Data supplied START

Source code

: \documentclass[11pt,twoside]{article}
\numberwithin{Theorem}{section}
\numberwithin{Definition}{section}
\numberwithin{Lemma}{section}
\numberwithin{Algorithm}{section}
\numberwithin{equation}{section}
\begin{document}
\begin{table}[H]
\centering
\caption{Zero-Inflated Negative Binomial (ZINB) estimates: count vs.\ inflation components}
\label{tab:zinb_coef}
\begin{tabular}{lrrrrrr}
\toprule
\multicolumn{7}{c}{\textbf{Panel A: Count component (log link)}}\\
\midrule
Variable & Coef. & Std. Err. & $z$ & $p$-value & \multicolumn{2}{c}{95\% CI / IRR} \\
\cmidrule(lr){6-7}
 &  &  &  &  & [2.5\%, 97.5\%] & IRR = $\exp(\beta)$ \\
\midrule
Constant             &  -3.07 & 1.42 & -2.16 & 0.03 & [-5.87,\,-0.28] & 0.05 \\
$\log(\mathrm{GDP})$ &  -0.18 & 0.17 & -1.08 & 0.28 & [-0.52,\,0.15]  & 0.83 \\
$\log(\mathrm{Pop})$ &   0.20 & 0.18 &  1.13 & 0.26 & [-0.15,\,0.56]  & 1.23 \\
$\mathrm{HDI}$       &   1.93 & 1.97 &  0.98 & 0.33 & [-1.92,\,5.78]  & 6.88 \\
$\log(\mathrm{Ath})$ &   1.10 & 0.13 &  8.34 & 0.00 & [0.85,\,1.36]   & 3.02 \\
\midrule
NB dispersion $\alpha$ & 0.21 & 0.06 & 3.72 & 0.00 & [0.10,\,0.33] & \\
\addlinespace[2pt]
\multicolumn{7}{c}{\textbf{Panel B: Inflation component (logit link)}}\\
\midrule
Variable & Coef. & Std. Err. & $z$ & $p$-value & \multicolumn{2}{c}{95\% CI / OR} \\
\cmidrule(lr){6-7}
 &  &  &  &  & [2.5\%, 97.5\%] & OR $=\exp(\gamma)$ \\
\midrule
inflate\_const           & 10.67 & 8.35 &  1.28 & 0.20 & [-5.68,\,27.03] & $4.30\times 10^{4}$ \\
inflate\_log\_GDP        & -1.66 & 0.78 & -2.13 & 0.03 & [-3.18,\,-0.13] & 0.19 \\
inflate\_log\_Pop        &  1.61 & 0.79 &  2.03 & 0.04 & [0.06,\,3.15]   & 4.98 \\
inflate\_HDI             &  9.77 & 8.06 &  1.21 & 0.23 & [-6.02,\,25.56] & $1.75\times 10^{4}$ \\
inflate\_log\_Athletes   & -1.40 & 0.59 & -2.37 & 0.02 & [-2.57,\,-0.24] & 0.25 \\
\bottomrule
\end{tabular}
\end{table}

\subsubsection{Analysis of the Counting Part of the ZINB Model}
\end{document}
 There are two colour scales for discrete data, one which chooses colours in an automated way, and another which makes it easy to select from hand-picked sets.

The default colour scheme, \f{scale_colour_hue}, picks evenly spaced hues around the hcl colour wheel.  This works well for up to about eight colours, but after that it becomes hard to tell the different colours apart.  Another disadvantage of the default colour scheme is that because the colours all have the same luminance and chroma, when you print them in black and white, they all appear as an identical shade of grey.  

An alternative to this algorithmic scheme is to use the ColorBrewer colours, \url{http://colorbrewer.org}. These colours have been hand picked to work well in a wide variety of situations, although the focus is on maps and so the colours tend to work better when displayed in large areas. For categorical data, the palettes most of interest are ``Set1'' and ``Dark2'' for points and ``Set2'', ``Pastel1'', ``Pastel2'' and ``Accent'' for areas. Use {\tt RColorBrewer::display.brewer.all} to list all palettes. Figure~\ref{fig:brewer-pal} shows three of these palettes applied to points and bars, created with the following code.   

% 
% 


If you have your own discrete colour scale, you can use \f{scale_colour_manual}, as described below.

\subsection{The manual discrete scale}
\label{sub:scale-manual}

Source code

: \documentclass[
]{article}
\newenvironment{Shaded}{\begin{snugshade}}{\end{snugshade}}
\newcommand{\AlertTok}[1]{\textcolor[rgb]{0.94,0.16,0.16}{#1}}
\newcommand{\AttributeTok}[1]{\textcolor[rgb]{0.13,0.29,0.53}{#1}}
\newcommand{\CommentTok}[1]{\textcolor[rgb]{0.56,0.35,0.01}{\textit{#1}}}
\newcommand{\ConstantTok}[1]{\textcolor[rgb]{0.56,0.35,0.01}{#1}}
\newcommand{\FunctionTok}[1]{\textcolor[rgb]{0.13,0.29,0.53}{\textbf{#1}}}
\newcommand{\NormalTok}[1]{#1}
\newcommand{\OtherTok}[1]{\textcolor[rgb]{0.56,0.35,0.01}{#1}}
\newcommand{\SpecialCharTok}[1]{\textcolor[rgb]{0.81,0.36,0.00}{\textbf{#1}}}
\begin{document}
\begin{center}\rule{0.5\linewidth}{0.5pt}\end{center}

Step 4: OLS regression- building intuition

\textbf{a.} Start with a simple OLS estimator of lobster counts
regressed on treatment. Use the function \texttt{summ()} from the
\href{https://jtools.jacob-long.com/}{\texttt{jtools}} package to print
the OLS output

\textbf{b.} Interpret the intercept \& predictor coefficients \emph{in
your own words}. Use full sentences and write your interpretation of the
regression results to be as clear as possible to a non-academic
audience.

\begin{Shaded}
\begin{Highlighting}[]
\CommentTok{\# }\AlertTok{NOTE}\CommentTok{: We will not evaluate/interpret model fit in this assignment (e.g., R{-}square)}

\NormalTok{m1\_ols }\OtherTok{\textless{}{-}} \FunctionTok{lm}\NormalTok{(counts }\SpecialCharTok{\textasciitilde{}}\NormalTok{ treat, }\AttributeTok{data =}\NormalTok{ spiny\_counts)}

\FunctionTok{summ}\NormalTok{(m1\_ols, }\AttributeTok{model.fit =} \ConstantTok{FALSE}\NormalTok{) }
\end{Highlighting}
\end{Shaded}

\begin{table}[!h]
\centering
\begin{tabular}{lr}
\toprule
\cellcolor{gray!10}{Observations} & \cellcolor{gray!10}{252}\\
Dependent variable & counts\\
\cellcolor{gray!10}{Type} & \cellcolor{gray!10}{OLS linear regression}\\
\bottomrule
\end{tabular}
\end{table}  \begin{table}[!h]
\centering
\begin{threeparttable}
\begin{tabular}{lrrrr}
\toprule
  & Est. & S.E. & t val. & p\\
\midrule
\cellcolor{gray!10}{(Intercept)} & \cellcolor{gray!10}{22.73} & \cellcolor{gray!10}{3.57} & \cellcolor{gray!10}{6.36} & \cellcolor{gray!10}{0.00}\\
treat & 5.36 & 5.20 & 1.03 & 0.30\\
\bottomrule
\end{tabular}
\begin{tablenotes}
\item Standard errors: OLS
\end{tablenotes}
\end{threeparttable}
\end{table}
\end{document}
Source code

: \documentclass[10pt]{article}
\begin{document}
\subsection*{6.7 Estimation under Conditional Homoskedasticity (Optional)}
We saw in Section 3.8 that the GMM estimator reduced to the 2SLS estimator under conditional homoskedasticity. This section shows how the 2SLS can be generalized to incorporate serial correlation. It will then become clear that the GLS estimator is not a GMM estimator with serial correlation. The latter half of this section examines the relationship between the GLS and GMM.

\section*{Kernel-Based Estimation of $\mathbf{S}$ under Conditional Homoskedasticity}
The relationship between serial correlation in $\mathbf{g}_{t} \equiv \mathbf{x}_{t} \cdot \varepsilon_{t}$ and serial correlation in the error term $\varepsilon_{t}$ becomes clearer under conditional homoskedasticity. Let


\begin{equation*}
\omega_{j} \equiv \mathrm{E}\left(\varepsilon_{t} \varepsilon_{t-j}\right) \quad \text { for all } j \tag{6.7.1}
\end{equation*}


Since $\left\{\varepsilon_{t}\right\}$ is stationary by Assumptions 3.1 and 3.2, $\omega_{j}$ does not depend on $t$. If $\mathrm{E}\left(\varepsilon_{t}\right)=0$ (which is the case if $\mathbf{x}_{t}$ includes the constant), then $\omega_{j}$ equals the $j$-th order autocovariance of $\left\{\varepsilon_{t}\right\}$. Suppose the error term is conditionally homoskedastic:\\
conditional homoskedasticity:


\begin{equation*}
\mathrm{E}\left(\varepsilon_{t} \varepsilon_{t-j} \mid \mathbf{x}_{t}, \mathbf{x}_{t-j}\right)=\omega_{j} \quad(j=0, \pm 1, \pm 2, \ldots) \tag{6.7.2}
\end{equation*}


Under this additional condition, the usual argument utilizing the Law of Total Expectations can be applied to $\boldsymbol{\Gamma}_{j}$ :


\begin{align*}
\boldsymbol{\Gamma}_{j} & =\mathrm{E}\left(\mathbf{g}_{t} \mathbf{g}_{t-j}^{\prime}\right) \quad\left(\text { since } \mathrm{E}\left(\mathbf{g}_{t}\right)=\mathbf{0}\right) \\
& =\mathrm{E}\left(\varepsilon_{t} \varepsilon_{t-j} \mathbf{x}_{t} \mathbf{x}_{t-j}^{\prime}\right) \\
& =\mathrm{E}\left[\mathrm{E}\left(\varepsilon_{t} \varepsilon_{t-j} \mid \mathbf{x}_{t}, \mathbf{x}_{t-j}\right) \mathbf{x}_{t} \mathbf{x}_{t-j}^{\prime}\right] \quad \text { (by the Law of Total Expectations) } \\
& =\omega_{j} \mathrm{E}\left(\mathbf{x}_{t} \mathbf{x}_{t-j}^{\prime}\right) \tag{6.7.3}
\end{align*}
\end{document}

Data supplied END

• **What the task asks**
If a line in the entries contains "texttt", copy it.

• **Expected answer**
regressed on treatment. Use the function \texttt{summ()} from the
\href{https://jtools.jacob-long.com/}{\texttt{jtools}} package to print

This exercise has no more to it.